What is expected => Copy the result of filtering the entries below for lines that include the string "internal".

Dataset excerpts
╭──
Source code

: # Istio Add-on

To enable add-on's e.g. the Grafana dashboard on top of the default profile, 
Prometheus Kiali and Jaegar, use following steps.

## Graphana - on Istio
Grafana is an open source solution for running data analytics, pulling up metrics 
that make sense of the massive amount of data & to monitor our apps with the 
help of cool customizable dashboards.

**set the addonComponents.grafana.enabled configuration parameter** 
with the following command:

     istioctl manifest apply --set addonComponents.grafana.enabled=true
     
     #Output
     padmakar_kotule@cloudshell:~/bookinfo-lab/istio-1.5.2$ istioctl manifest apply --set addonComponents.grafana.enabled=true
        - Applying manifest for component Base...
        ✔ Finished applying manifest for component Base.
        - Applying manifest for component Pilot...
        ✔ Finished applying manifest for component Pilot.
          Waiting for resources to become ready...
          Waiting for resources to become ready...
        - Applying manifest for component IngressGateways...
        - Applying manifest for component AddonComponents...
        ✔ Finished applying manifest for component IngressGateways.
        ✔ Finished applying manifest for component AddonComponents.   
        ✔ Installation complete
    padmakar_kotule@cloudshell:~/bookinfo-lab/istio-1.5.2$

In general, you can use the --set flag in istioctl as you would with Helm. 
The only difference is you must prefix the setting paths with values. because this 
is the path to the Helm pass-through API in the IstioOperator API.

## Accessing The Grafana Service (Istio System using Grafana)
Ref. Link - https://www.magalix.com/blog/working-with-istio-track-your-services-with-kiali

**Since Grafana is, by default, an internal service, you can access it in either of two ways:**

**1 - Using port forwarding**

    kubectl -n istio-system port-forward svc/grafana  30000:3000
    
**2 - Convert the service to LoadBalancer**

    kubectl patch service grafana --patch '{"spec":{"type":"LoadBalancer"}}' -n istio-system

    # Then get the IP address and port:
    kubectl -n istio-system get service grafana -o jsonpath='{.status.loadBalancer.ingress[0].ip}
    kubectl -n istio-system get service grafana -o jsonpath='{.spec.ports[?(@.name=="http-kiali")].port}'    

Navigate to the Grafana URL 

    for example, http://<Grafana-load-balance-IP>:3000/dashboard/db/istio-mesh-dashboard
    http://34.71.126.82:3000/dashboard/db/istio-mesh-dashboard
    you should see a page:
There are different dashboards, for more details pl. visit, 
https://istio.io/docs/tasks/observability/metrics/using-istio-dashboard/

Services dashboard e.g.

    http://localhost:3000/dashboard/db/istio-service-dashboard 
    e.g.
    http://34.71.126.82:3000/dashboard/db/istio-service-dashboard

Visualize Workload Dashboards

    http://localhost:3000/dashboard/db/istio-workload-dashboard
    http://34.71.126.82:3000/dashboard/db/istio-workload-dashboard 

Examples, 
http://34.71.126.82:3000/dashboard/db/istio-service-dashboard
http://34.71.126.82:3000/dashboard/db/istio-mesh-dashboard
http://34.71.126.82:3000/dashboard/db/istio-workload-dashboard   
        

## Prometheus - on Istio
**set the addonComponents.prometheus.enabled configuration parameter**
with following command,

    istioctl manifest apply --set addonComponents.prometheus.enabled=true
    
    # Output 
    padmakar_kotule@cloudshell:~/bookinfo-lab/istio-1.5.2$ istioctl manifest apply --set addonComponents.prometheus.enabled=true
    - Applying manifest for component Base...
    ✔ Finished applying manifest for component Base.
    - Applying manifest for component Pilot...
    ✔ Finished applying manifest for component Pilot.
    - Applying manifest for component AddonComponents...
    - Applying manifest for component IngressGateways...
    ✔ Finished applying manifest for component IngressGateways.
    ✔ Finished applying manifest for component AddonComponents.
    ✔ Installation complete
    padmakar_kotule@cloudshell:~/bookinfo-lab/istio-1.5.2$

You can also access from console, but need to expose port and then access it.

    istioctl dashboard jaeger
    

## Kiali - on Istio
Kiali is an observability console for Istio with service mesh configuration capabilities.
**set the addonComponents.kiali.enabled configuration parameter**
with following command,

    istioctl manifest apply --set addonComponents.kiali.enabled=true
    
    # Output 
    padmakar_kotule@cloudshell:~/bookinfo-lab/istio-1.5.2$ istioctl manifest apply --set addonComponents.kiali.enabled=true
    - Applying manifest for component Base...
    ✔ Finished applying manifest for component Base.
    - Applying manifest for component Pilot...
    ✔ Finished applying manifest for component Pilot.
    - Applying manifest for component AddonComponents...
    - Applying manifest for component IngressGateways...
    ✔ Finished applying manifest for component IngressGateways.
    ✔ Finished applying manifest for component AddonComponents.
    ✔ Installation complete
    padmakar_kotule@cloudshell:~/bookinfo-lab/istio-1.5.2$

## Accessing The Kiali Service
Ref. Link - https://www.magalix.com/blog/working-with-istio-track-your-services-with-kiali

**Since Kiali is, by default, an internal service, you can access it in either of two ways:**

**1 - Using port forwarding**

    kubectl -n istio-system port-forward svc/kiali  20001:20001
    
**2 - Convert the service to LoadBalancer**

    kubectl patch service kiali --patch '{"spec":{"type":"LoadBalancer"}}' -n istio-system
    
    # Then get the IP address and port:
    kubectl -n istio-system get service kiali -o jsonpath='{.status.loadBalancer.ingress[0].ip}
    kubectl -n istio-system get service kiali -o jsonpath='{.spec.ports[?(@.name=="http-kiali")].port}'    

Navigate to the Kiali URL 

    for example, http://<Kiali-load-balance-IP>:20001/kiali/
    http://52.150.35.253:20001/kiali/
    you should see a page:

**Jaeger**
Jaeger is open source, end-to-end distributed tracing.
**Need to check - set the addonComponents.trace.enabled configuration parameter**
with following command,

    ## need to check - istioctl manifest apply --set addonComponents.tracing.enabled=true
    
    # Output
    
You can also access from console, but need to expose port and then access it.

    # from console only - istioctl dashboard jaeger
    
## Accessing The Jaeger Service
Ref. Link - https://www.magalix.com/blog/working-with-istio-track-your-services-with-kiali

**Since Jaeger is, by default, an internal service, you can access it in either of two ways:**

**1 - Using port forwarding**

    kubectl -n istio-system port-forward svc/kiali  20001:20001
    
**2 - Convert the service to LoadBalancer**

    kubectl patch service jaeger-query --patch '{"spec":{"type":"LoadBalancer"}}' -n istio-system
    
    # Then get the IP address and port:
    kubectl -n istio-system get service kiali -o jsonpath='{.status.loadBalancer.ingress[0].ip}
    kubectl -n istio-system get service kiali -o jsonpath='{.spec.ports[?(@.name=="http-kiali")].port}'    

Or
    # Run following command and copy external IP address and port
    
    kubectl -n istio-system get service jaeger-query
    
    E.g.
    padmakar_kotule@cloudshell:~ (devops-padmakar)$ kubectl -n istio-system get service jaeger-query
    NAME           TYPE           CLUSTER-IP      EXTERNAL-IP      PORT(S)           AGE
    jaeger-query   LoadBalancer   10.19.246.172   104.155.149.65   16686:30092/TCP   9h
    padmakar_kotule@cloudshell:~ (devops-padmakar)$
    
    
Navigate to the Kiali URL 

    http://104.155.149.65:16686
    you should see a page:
╰──
Your response =>
**Since Grafana is, by default, an internal service, you can access it in either of two ways:**
**Since Kiali is, by default, an internal service, you can access it in either of two ways:**
**Since Jaeger is, by default, an internal service, you can access it in either of two ways:**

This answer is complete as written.